Russia and Ukraine account for more than 25% of the world’s wheat supply, about 20% of corn sales and 80% of sunflower oil exports – in 2019 alone, Ukraine had a total of $3.8 billion in sunflower oil exports; alternative sources for wheat could be the US, Canada or France; alternative sources for corn could be the US, Argentina or Brazil; alternative sources for sunflower oil could be Turkey, the Netherlands or Hungary.
What is the immediate impact likely to be?
Dun & Bradstreet says that the crisis will have the following immediate implications for companies:
- The potential to dramatically worsen Europe’s energy crisis.
- The spillover effects of US, UK and EU sanctions on Russian companies will further impair an already struggling global supply chain.
- Disruption of trade routes and freight costs, as well as inaccessibility to critical raw materials could derail economic growth and add to inflationary pressure.
How to mitigate the risks to global supply chains
According to Dun & Bradstreet’s report, companies need to pursue better understanding: “With the sanctions and diminished access to commodities at hand and supply chain disruption to consider, business leaders would do well to pursue a better understanding – leading to better management – of their supply chains.” In the short-term, this means that companies will have to “rely on alternative suppliers to fill resource gaps in their supply chain.”
Embracing data and technology is also a key factor.
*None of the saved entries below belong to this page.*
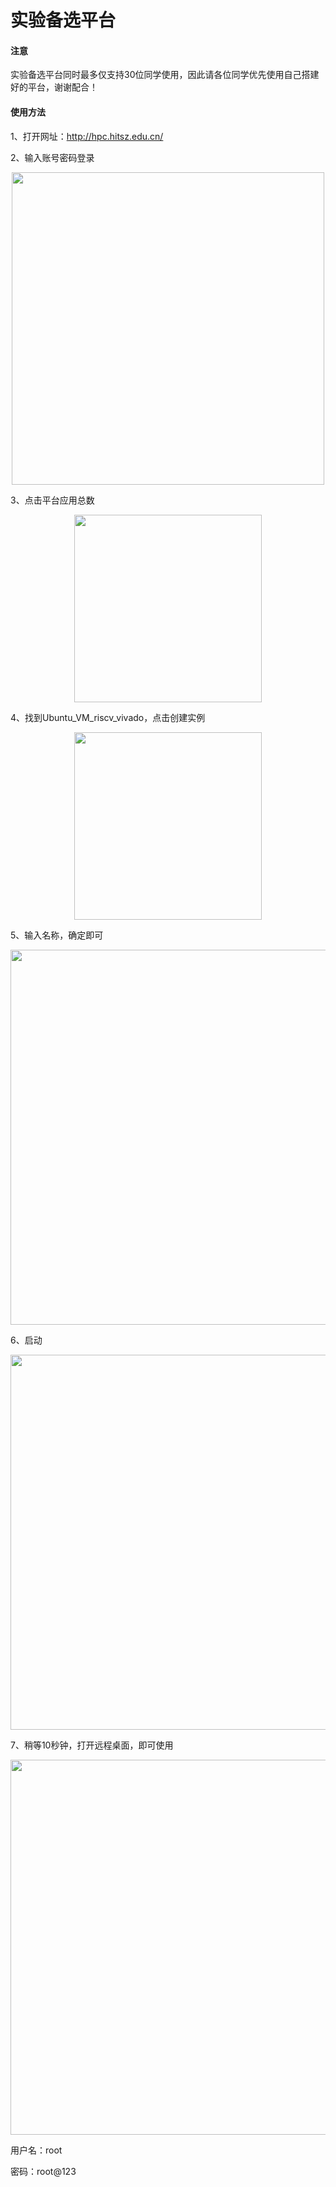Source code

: # 实验备选平台

#### 注意

实验备选平台同时最多仅支持30位同学使用，因此请各位同学优先使用自己搭建好的平台，谢谢配合！



#### 使用方法

1、打开网址：http://hpc.hitsz.edu.cn/

2、输入账号密码登录

 <center><img src="../s1-1.png" width = 500></center>

3、点击平台应用总数

 <center><img src="../s1-2.png" width = 300></center>

4、找到Ubuntu_VM_riscv_vivado，点击创建实例

 <center><img src="../s1-3.png" width = 300></center>

5、输入名称，确定即可

 <center><img src="../s1-4.png" width = 600></center>

6、启动

 <center><img src="../s1-5.png" width = 600></center>

7、稍等10秒钟，打开远程桌面，即可使用

 <center><img src="../s1-6.png" width = 600></center>

用户名：root

密码：root@123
Philip Melson, global lead for retail consulting at artificial intelligence company Fractal Analytics, recommends that, “retailers … find a way to embrace data and technology to help them navigate shifts in supply chain capacity so that they can try to find the best value they can… Simply put, retailers need to work very flexibly and remain agile given that the country is in a very dynamic state. Optimal logistics routes will have to be continuously updated as conditions and navigability of roads change on an intraday basis and destinations for inventory and labor will shift based on where the population may be moving as a result of the conflict. Therefore, the best way for retailers to successfully navigate this crisis is to remain on their toes,” Melson is cited in a Forbes article.